(Given records begins)

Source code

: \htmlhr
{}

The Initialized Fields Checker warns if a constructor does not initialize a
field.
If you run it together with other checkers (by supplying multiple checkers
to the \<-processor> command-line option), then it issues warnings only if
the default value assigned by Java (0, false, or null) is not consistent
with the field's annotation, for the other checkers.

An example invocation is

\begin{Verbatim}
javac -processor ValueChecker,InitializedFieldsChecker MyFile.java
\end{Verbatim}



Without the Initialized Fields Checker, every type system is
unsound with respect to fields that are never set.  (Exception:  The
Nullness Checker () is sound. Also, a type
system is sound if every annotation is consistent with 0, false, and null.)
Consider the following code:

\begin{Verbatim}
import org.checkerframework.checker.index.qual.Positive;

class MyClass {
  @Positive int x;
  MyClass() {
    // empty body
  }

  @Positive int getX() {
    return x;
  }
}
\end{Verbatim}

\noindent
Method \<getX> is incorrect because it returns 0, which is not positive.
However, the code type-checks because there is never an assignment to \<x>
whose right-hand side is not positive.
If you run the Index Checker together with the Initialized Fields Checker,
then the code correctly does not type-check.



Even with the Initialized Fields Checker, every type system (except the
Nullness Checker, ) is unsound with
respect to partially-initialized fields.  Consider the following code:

(Given records ends)
(Given records begins)

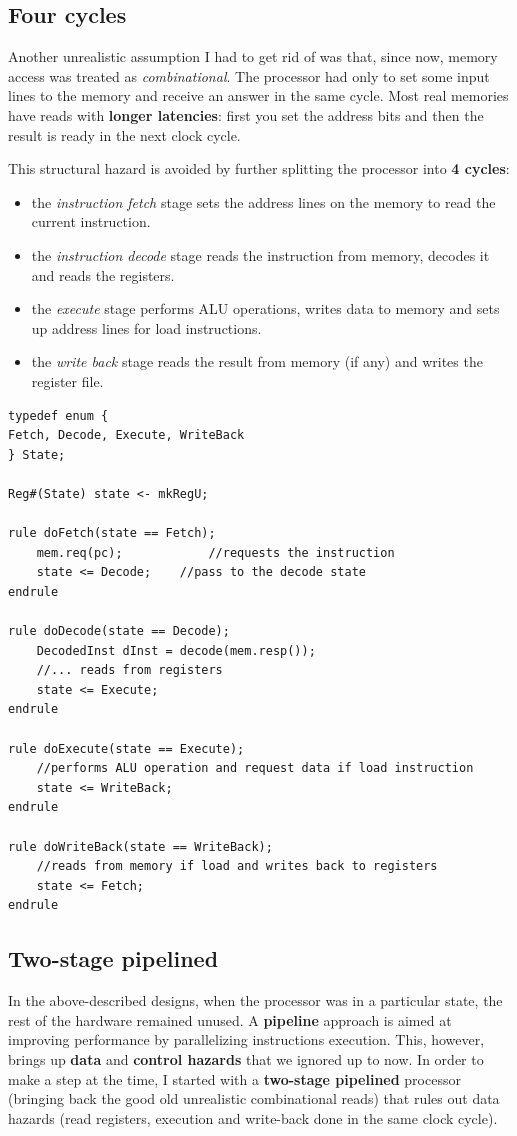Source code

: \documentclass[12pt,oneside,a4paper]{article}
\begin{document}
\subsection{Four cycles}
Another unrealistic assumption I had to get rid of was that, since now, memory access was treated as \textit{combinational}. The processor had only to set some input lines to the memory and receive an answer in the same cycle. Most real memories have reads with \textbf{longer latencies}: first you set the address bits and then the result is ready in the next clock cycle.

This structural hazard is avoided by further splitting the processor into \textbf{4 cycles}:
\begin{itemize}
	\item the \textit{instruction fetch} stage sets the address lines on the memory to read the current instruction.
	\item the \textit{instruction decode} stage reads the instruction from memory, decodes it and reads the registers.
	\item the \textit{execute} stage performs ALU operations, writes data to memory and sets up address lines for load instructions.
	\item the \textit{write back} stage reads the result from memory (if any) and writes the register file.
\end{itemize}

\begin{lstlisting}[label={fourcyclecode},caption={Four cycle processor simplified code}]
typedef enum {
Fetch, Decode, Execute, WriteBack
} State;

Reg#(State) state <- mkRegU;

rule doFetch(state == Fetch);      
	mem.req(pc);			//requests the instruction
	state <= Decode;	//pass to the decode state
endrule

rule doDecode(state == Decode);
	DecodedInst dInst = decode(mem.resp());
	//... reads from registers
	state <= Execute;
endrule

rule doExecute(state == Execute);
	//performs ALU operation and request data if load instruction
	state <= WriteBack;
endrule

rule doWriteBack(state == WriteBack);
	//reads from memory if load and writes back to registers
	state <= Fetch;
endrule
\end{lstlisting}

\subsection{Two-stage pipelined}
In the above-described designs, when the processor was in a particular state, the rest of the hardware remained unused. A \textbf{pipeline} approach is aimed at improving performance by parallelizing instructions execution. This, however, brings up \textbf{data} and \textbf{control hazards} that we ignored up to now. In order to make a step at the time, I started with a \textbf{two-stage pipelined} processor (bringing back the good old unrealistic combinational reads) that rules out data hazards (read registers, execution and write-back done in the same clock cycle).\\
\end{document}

(Given records ends)
(Given records begins)

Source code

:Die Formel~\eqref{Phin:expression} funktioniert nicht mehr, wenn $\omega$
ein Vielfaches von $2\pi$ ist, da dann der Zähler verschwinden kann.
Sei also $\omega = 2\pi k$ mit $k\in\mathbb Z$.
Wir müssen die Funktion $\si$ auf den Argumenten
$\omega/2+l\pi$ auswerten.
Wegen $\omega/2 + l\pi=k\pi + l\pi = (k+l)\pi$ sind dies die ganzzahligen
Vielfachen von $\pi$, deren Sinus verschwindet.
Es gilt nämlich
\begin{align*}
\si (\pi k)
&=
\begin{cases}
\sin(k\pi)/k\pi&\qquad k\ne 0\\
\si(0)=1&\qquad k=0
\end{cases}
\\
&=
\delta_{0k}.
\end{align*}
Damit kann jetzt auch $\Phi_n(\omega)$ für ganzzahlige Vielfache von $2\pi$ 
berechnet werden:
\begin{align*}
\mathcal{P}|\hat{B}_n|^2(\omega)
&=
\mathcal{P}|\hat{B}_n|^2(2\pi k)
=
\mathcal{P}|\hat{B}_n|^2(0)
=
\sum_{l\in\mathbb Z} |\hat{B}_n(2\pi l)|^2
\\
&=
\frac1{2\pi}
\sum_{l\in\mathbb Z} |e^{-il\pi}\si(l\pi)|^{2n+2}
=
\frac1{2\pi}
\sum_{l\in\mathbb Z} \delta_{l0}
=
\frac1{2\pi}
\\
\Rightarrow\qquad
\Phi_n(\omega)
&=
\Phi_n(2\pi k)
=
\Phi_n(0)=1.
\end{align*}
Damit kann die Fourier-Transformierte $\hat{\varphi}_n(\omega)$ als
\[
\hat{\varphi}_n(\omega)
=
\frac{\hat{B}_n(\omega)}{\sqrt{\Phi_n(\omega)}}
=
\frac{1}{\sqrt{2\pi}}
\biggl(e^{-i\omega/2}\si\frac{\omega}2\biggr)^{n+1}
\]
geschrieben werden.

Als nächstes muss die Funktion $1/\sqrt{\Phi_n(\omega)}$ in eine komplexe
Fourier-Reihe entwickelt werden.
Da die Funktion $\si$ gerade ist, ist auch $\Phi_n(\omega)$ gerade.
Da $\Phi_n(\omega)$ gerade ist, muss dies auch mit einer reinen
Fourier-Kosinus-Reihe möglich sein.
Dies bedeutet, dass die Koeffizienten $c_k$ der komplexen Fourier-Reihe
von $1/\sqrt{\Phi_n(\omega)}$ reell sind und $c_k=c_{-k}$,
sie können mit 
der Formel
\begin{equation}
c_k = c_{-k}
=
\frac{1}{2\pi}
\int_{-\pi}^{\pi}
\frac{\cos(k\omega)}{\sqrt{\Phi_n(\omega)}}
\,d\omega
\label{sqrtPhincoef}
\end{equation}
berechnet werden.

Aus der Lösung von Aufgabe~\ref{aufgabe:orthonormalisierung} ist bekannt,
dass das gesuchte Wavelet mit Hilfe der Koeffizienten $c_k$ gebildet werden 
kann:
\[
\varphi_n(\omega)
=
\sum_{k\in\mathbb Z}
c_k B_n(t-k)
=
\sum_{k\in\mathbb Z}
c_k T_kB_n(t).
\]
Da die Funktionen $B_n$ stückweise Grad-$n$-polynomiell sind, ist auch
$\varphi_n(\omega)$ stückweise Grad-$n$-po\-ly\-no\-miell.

(Given records ends)

Your answer should be each line of the data that contains the word "does", copied as it stands.

The Initialized Fields Checker warns if a constructor does not initialize a
then the code correctly does not type-check.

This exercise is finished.